In an earlier post (
here)
I mentioned that I was asked to write about the Minimalist Program (MP) for a
volume aimed at comparing various linguistic
“frameworks.” I am personally skeptical about “framework differences.” I
personally find them to be more notational variants of common themes (indeed,
when pressed, I have been known to complain that H/GPSG, LFG, RG, are all
“dialects” of GB) than actual conceptually divergent perspectives. The main
reason is that most linguistic theory lacks any real depth and most of the
frameworks have the wherewithal to mimic one another’s (ahem) deep insights.
So, where others see ideological divergence, I tend to see slight differences
in accent.
That said, I have a further gripe about this kind of volume.
Even were I to recognize that these different frameworks empirically competed
(or should compete) I do not think that MP should be included in the race.

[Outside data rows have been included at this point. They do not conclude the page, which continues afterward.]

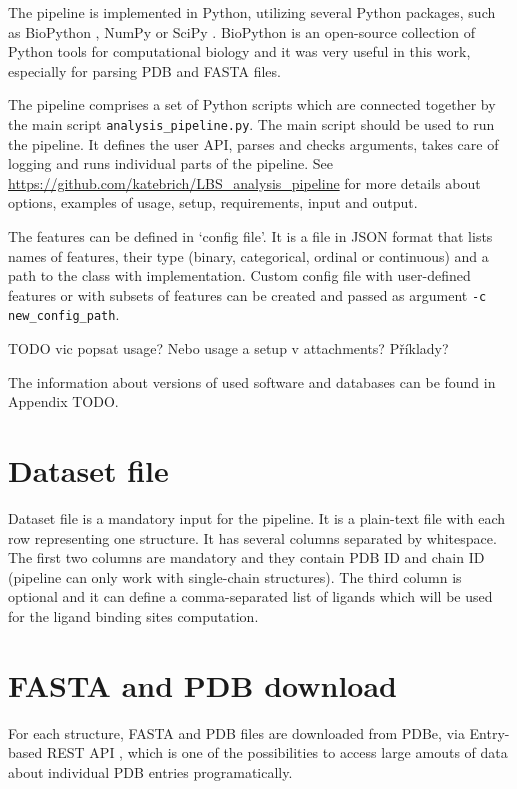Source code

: The pipeline is implemented in Python, utilizing several Python packages, such as BioPython \cite{biopython}, NumPy \cite{numpy} or SciPy \cite{scipy}. BioPython is an open-source collection of Python tools for computational biology and it was very useful in this work, especially for parsing PDB and FASTA files.

The pipeline comprises a set of Python scripts which are connected together by the main script \texttt{analysis\_pipeline.py}. The main script should be used to run the pipeline. It defines the user API, parses and checks arguments, takes care of logging and runs individual parts of the pipeline. See \url{https://github.com/katebrich/LBS_analysis_pipeline} for more details about options, examples of usage, setup, requirements, input and output.

The features can be defined in `config file'. It is a file in JSON format that lists names of features, their type (binary, categorical, ordinal or continuous) and a path to the class with implementation. Custom config file with user-defined features or with subsets of features can be created and passed as argument \texttt{-c new\_config\_path}.

TODO vic popsat usage? Nebo usage a setup v attachments? Příklady?

The information about versions of used software and databases can be found in Appendix TODO. 


\section{Dataset file}
Dataset file is a mandatory input for the pipeline. It is a plain-text file with each row representing one structure. It has several columns separated by whitespace. The first two columns are mandatory and they contain PDB ID and chain ID (pipeline can only work with single-chain structures). The third column is optional and it can define a comma-separated list of ligands which will be used for the ligand binding sites computation.

\section{FASTA and PDB download}

For each structure, FASTA and PDB files are downloaded from PDBe, via Entry-based REST API \cite{pdbe_restapi}, which is one of the possibilities to access large amouts of data about individual PDB entries programatically.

MP
is not an alternative to GB (or its
various dialects) but presupposes
that the results of GB are (largely) empirically correct. MP builds on GB results
(and its dialects) and aims to conserve these results. Thus, it is not intended
(or should not be intended) as a
wholesale replacement. For an MPer, GB is wrong the way that Newtonian
Gravitation is wrong when compared to General Relativity: the latter theory
derives the former as a limiting case. It does not reject the former as
misguided, rather it treats it as descriptive rather than fundamental. Indeed, an
important part of the argument in favor of General Relativity is that it can
derive Newton as a special case. If it could not, that would be an excellent
argument that it was fundamentally flawed.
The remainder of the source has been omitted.